The Leverhulme Trust
- Principal Applicant: Professor Glauco De Vita, CBiS, Coventry University
- Dr Yun Luo, University of Southampton
- Dr Khine S. Kyaw, Cardiff Metropolitan University
High debt levels and growing inequality are arguably the two most concerning political, economic and social issues in Western Europe. Despite the concomitant rise in recent decades in both debt levels (public as well as private) and wealth inequality, empirical evidence on the relationship between the two is absent in existing literature. This is striking especially since recent theoretical contributions point to a link between debt and wealth inequality.
This study will be the first to investigate empirically whether rising levels of UK public and household debt benefit the wealthy and thus widen the gap between the ‘haves’ and ‘have-nots’.

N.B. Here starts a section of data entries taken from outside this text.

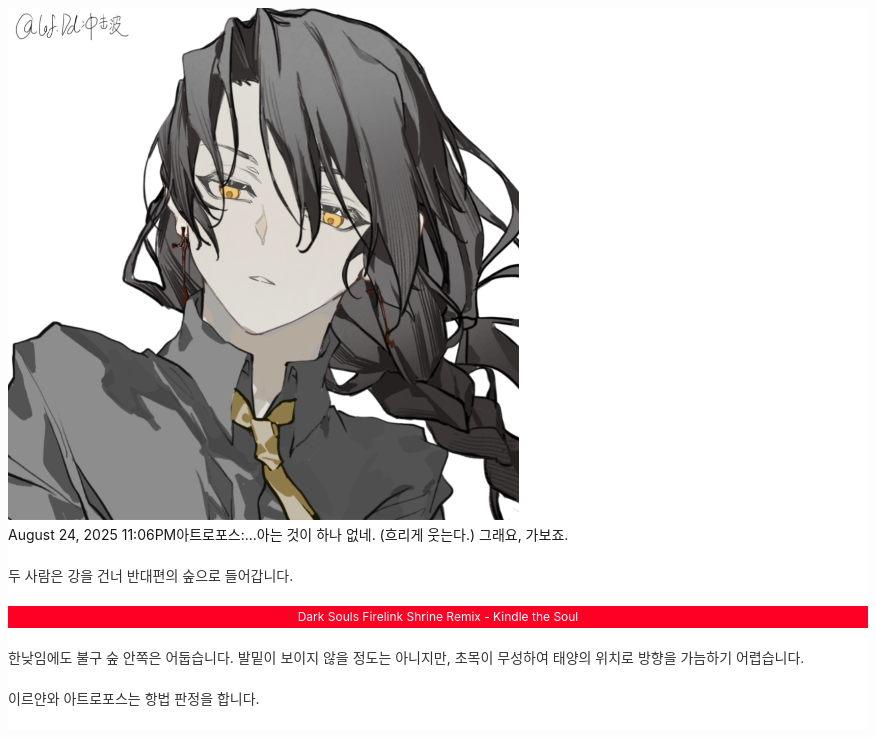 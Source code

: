 <div class="avatar"><img class="" src="assets/img/메바메_아스.png" /></div>
<span class="tstamp">August 24, 2025 11:06PM</span><span class="by">아트로포스:</span>...아는 것이 하나 없네. (흐리게 웃는다.) 그래요, 가보죠.</div>
<div class="desc msg">
<div class="spacer">&nbsp;</div>
<span style="text-decoration: none; font-style: normal; color: #333333;" class="">두 사람은 강을 건너 반대편의 숲으로 들어갑니다.</span></div>
<div class="desc msg">
<div class="spacer">&nbsp;</div>
<a style="text-decoration: none; display: block; text-align: center; font-size: 12px; font-style: normal; color: #ffffff; background-color: #ff0025; padding: 2px;" href="https://youtu.be/5AnPTuWGFA4 ">Dark Souls Firelink Shrine Remix - Kindle the Soul</a></div>
<div class="desc msg">
<div class="spacer">&nbsp;</div>
<span style="text-decoration: none; font-style: normal; color: #333333;" class="">한낮임에도 불구 숲 안쪽은 어둡습니다. 발밑이 보이지 않을 정도는 아니지만, 초목이 무성하여 태양의 위치로 방향을 가늠하기 어렵습니다.</span></div>
<div class="desc msg">
<div class="spacer">&nbsp;</div>
<span style="text-decoration: none; font-style: normal; color: #333333;" class="">이르얀와 아트로포스는 항법 판정을 합니다.</span></div>
<div class="general you ch-이르얀 msg">
<div class="spacer">&nbsp;</div> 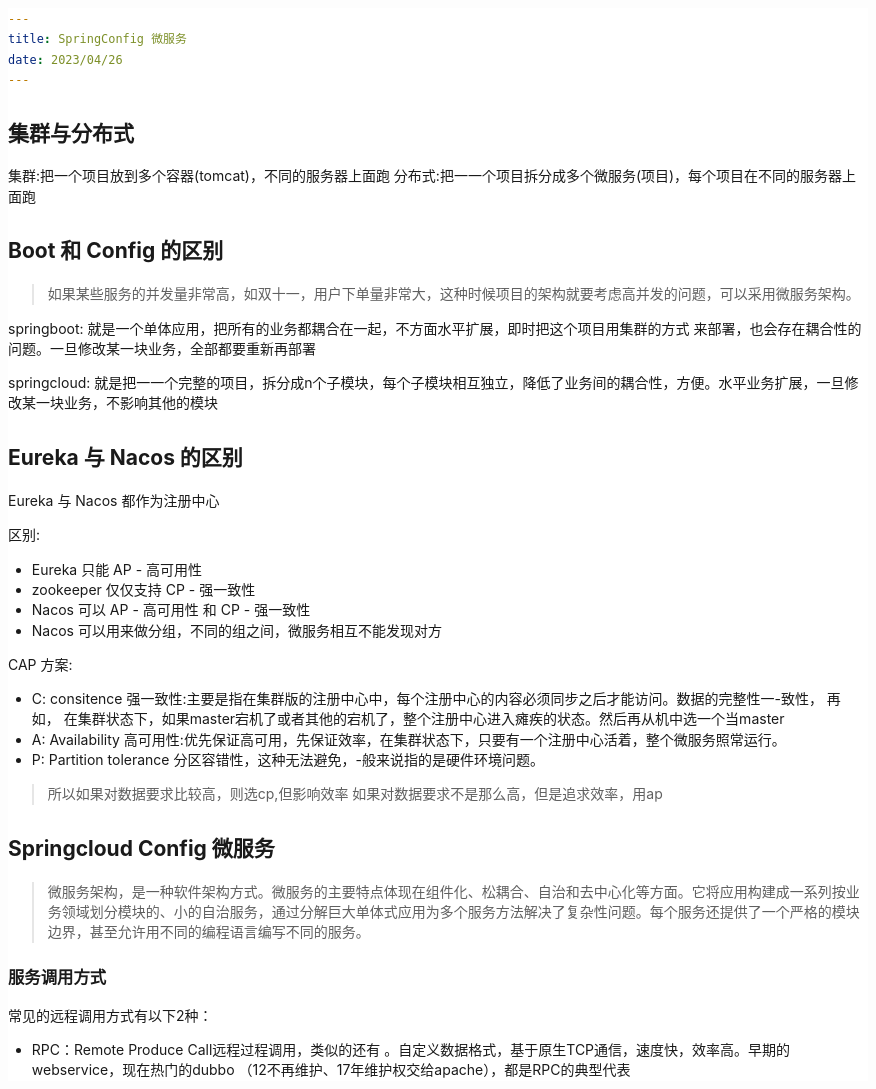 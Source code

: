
 ```yaml
---
title: SpringConfig 微服务
date: 2023/04/26
---
```


## 集群与分布式

集群:把一个项目放到多个容器(tomcat)，不同的服务器上面跑
分布式:把一一个项目拆分成多个微服务(项目)，每个项目在不同的服务器上面跑

## Boot 和 Config 的区别

> 如果某些服务的并发量非常高，如双十一，用户下单量非常大，这种时候项目的架构就要考虑高并发的问题，可以采用微服务架构。

springboot:  就是一个单体应用，把所有的业务都耦合在一起，不方面水平扩展，即时把这个项目用集群的方式
来部署，也会存在耦合性的问题。一旦修改某一块业务，全部都要重新再部署

springcloud:  就是把一一个完整的项目，拆分成n个子模块，每个子模块相互独立，降低了业务间的耦合性，方便。水平业务扩展，一旦修改某一块业务，不影响其他的模块



## Eureka 与 Nacos 的区别

Eureka 与 Nacos 都作为注册中心

区别: 

* Eureka  只能 AP - 高可用性
* zookeeper  仅仅支持  CP - 强一致性
* Nacos 可以 AP - 高可用性 和 CP - 强一致性
* Nacos 可以用来做分组，不同的组之间，微服务相互不能发现对方

CAP 方案: 

* C: consitence 强一致性:主要是指在集群版的注册中心中，每个注册中心的内容必须同步之后才能访问。数据的完整性一-致性， 再如，
  在集群状态下，如果master宕机了或者其他的宕机了，整个注册中心进入瘫疾的状态。然后再从机中选一个当master
* A: Availability 高可用性:优先保证高可用，先保证效率，在集群状态下，只要有一个注册中心活着，整个微服务照常运行。
* P: Partition tolerance 分区容错性，这种无法避免，-般来说指的是硬件环境问题。

> 所以如果对数据要求比较高，则选cp,但影响效率
> 如果对数据要求不是那么高，但是追求效率，用ap



## Springcloud Config 微服务

> 微服务架构，是一种软件架构方式。微服务的主要特点体现在组件化、松耦合、自治和去中心化等方面。它将应用构建成一系列按业务领域划分模块的、小的自治服务，通过分解巨大单体式应用为多个服务方法解决了复杂性问题。每个服务还提供了一个严格的模块边界，甚至允许用不同的编程语言编写不同的服务。

### 服务调用方式

常见的远程调用方式有以下2种：

- RPC：Remote Produce Call远程过程调用，类似的还有 。自定义数据格式，基于原生TCP通信，速度快，效率高。早期的webservice，现在热门的dubbo （12不再维护、17年维护权交给apache），都是RPC的典型代表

A widening gap between the rich and the poor can be a serious threat not only to economic growth but to social and political stability too. ‘Reducing inequalities within and between countries’ also features as one of the 17 United Nations Sustainable Development Goals (SDG 10) that were adopted in 2015 as a universal call to action to achieve a better and more sustainable future for all. Empirical evidence on whether public and household debt have a significant impact on top wealth shares, is inexistent in existing literature.
Using UK data on the top 1% and 10% wealth shares, we will fill this gap by letting the available data speak. This endeavour underscores the ground-breaking originality of our contribution and its importance in enabling further research.

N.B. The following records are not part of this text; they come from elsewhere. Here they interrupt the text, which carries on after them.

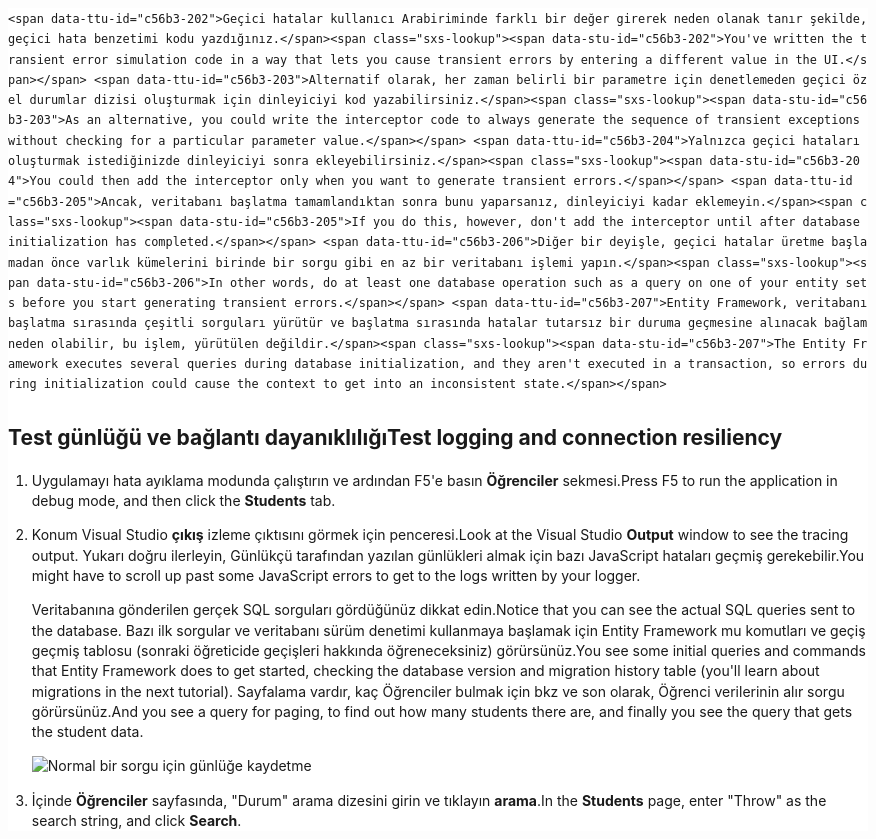     <span data-ttu-id="c56b3-202">Geçici hatalar kullanıcı Arabiriminde farklı bir değer girerek neden olanak tanır şekilde, geçici hata benzetimi kodu yazdığınız.</span><span class="sxs-lookup"><span data-stu-id="c56b3-202">You've written the transient error simulation code in a way that lets you cause transient errors by entering a different value in the UI.</span></span> <span data-ttu-id="c56b3-203">Alternatif olarak, her zaman belirli bir parametre için denetlemeden geçici özel durumlar dizisi oluşturmak için dinleyiciyi kod yazabilirsiniz.</span><span class="sxs-lookup"><span data-stu-id="c56b3-203">As an alternative, you could write the interceptor code to always generate the sequence of transient exceptions without checking for a particular parameter value.</span></span> <span data-ttu-id="c56b3-204">Yalnızca geçici hataları oluşturmak istediğinizde dinleyiciyi sonra ekleyebilirsiniz.</span><span class="sxs-lookup"><span data-stu-id="c56b3-204">You could then add the interceptor only when you want to generate transient errors.</span></span> <span data-ttu-id="c56b3-205">Ancak, veritabanı başlatma tamamlandıktan sonra bunu yaparsanız, dinleyiciyi kadar eklemeyin.</span><span class="sxs-lookup"><span data-stu-id="c56b3-205">If you do this, however, don't add the interceptor until after database initialization has completed.</span></span> <span data-ttu-id="c56b3-206">Diğer bir deyişle, geçici hatalar üretme başlamadan önce varlık kümelerini birinde bir sorgu gibi en az bir veritabanı işlemi yapın.</span><span class="sxs-lookup"><span data-stu-id="c56b3-206">In other words, do at least one database operation such as a query on one of your entity sets before you start generating transient errors.</span></span> <span data-ttu-id="c56b3-207">Entity Framework, veritabanı başlatma sırasında çeşitli sorguları yürütür ve başlatma sırasında hatalar tutarsız bir duruma geçmesine alınacak bağlam neden olabilir, bu işlem, yürütülen değildir.</span><span class="sxs-lookup"><span data-stu-id="c56b3-207">The Entity Framework executes several queries during database initialization, and they aren't executed in a transaction, so errors during initialization could cause the context to get into an inconsistent state.</span></span>

## <a name="test-logging-and-connection-resiliency"></a><span data-ttu-id="c56b3-208">Test günlüğü ve bağlantı dayanıklılığı</span><span class="sxs-lookup"><span data-stu-id="c56b3-208">Test logging and connection resiliency</span></span>

1. <span data-ttu-id="c56b3-209">Uygulamayı hata ayıklama modunda çalıştırın ve ardından F5'e basın **Öğrenciler** sekmesi.</span><span class="sxs-lookup"><span data-stu-id="c56b3-209">Press F5 to run the application in debug mode, and then click the **Students** tab.</span></span>
2. <span data-ttu-id="c56b3-210">Konum Visual Studio **çıkış** izleme çıktısını görmek için penceresi.</span><span class="sxs-lookup"><span data-stu-id="c56b3-210">Look at the Visual Studio **Output** window to see the tracing output.</span></span> <span data-ttu-id="c56b3-211">Yukarı doğru ilerleyin, Günlükçü tarafından yazılan günlükleri almak için bazı JavaScript hataları geçmiş gerekebilir.</span><span class="sxs-lookup"><span data-stu-id="c56b3-211">You might have to scroll up past some JavaScript errors to get to the logs written by your logger.</span></span>

    <span data-ttu-id="c56b3-212">Veritabanına gönderilen gerçek SQL sorguları gördüğünüz dikkat edin.</span><span class="sxs-lookup"><span data-stu-id="c56b3-212">Notice that you can see the actual SQL queries sent to the database.</span></span> <span data-ttu-id="c56b3-213">Bazı ilk sorgular ve veritabanı sürüm denetimi kullanmaya başlamak için Entity Framework mu komutları ve geçiş geçmiş tablosu (sonraki öğreticide geçişleri hakkında öğreneceksiniz) görürsünüz.</span><span class="sxs-lookup"><span data-stu-id="c56b3-213">You see some initial queries and commands that Entity Framework does to get started, checking the database version and migration history table (you'll learn about migrations in the next tutorial).</span></span> <span data-ttu-id="c56b3-214">Sayfalama vardır, kaç Öğrenciler bulmak için bkz ve son olarak, Öğrenci verilerinin alır sorgu görürsünüz.</span><span class="sxs-lookup"><span data-stu-id="c56b3-214">And you see a query for paging, to find out how many students there are, and finally you see the query that gets the student data.</span></span>

    ![Normal bir sorgu için günlüğe kaydetme](connection-resiliency-and-command-interception-with-the-entity-framework-in-an-asp-net-mvc-application/_static/image1.png)
3. <span data-ttu-id="c56b3-216">İçinde **Öğrenciler** sayfasında, "Durum" arama dizesini girin ve tıklayın **arama**.</span><span class="sxs-lookup"><span data-stu-id="c56b3-216">In the **Students** page, enter "Throw" as the search string, and click **Search**.</span></span>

The study will be of significance also beyond academia, with important implications for policymakers in the UK and internationally. Wealth inequality is not a phenomenon that can be left to fate or as a casual by-product of existing economic conditions, it can be reversed through policies and reforms. The same can be said of growing public debt, which is also a political choice, not an inevitability. By shedding light on the role of high debt levels on top wealth shares our findings will help policymakers better understand the trade-offs involved in attempting to reduce wealth inequality via the further accumulation of public debt.
Further important implications are likely to flow from our findings with respect to the potential influence of household debt on wealth inequality, and the effects of control variables included in our models, including house prices, rental prices, and welfare spending.
Expected outputs from this Leverhulme funded project include an academic paper, presentation of the findings at an international conference, a Blog article, and the final project report for The Leverhulme Trust.